Theorem (The Principle Of Mathematical Induction)

If $S$ is a subset of the natural numbers such that

  • 1 is an element of S, and
  • if $k\in S$, then $k+1\in S$

then we must have $S=\mathbb{N}$.

Problem 35: (Induction With The Sum Of The Squares Of The First $n$ Natural Numbers)

Use induction to prove that $\ds 1^2+2^2+\cdots+n^2 = \frac{n(n+1)(2n+1)}{6}$ for every $n\in \mathbb{N}$.

Standard Induction Hint (This is the same hint for all induction problems):

Let $S$ be the set of natural numbers for which the statement $1^2+2^2+\cdots+n^2 = \frac{n(n+1)(2n+1)}{6}$ is true. We want to show that $S=\mathbb{N}$.

  1. First show that the statement is true if you let $n=1$. (Show $1\in S$.)
  2. Then assume that the statement is true if you let $n=k$ for some $k\in \mathbb{N}$.
  3. Use this assumption to then prove that the statement is true when you let $n=k+1$. (This shows if $k\in S$, then $k+1\in S$.)
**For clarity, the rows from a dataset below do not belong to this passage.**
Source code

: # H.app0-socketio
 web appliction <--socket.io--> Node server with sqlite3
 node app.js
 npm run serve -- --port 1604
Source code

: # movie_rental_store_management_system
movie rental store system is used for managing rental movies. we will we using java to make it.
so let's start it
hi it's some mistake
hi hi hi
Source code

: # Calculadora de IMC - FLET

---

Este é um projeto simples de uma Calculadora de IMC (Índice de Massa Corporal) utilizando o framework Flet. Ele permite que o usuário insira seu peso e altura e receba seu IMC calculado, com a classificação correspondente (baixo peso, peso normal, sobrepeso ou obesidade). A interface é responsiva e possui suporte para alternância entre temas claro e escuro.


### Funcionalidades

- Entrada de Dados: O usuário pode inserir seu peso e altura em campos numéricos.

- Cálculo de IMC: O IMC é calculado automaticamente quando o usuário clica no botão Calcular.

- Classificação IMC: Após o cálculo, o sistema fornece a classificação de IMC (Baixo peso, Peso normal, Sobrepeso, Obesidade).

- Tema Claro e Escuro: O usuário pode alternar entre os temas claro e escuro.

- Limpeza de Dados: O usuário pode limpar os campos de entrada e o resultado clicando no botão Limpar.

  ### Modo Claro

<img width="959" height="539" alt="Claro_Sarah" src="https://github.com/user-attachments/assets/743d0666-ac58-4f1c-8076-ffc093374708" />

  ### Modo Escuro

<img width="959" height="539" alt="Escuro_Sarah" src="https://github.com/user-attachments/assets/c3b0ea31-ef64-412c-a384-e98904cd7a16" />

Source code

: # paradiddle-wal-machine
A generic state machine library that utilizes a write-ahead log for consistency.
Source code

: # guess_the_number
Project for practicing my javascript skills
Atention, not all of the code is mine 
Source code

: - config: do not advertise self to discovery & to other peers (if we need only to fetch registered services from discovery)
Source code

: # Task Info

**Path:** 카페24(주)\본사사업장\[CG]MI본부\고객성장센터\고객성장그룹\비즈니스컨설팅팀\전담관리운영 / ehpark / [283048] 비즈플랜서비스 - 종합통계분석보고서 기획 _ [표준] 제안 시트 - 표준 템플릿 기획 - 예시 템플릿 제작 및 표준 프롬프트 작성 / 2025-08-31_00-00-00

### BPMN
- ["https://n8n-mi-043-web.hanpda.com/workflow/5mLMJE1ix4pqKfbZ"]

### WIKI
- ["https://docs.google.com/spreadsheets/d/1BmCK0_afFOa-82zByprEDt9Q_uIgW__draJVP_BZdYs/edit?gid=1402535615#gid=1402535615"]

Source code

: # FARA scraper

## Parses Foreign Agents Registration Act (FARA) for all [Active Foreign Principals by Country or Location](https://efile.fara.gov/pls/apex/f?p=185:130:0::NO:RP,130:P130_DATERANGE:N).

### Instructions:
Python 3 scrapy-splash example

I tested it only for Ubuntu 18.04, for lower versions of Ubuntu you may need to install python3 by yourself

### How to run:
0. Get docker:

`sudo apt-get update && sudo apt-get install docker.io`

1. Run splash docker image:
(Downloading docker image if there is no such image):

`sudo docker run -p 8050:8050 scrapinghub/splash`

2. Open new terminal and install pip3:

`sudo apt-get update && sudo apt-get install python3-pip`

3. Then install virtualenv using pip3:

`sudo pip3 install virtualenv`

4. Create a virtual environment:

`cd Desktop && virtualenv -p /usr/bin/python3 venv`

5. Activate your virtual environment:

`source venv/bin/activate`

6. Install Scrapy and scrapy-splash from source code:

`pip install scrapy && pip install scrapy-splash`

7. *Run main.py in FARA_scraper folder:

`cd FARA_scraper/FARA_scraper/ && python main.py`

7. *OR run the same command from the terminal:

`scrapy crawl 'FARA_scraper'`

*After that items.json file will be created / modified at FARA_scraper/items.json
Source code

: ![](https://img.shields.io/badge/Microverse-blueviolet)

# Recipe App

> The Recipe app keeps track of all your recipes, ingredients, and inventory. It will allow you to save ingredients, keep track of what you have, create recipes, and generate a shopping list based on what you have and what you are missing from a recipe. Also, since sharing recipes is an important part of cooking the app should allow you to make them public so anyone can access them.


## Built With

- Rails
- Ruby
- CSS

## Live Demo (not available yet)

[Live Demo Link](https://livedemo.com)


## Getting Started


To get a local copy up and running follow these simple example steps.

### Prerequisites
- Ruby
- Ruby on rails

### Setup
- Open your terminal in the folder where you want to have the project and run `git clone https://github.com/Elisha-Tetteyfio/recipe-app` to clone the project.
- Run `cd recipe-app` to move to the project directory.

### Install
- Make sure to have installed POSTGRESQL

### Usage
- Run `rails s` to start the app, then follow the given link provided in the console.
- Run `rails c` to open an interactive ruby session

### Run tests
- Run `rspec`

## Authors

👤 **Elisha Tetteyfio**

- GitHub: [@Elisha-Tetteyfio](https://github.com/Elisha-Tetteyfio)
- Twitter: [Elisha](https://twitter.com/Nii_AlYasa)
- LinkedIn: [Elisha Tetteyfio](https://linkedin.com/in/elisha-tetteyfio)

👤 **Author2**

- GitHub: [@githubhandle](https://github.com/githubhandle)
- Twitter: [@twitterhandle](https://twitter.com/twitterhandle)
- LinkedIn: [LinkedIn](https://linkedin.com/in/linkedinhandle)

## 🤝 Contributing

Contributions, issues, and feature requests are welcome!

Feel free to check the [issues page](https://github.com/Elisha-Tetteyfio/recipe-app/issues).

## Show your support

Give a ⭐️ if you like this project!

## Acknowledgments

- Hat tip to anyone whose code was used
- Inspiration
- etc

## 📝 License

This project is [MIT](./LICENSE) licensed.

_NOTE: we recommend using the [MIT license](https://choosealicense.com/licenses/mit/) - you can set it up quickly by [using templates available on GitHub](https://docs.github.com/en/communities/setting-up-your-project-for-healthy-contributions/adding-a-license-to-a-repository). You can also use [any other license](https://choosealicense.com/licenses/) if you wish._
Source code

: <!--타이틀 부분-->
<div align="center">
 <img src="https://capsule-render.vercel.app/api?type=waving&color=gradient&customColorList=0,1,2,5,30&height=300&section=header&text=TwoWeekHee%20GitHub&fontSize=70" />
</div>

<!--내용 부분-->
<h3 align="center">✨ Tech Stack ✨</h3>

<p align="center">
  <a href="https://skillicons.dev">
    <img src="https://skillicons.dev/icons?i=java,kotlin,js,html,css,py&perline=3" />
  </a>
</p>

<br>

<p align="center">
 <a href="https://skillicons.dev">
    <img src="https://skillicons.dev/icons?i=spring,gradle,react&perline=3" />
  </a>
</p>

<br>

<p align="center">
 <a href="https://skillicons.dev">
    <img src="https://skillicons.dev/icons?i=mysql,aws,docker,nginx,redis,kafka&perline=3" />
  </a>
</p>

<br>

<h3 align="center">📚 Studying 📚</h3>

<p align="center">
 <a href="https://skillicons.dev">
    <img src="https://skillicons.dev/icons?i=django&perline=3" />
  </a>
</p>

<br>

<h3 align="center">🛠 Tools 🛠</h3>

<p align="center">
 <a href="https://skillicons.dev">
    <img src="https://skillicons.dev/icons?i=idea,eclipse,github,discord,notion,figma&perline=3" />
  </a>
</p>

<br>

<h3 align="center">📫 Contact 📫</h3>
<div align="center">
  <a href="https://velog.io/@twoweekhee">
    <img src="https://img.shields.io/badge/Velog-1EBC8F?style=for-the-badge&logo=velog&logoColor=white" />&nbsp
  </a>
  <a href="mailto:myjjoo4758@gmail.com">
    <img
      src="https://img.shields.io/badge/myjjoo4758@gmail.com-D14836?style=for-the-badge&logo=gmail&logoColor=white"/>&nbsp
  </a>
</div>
You can then apply the principle of mathematical induction to claim $S=\mathbb{N}$.

We have already talked about the union and intersection of sets. Here are two more set operations that we'll need. They are the set complement and the Cartesian product. The next 4 problems have you prove some facts about these set operations.
Definition (Set Complement And Cartesian Product)

Let $A$ and $B$ be sets.

  • The complement of $B$ in $A$ is the set of elements in $A$ that are not in $B$. We can write this in set builder notation as $$A\setminus B = \{x\mid x\in A \text{ and }x\notin B\}.$$
  • The Cartesian product (or cross product, or product) of $A$ and $B$ is the set of ordered pairs $(a,b)$ where $a\in A$ and $b\in B$. We can write the product in set builder notation as $$A\times B = \{(a,b)\mid a\in A\text{ and }b\in B\}.$$
Theorem (Rules For Set Complements)

Let $A$, $B$, and $C$ be sets. Then the following statements are true.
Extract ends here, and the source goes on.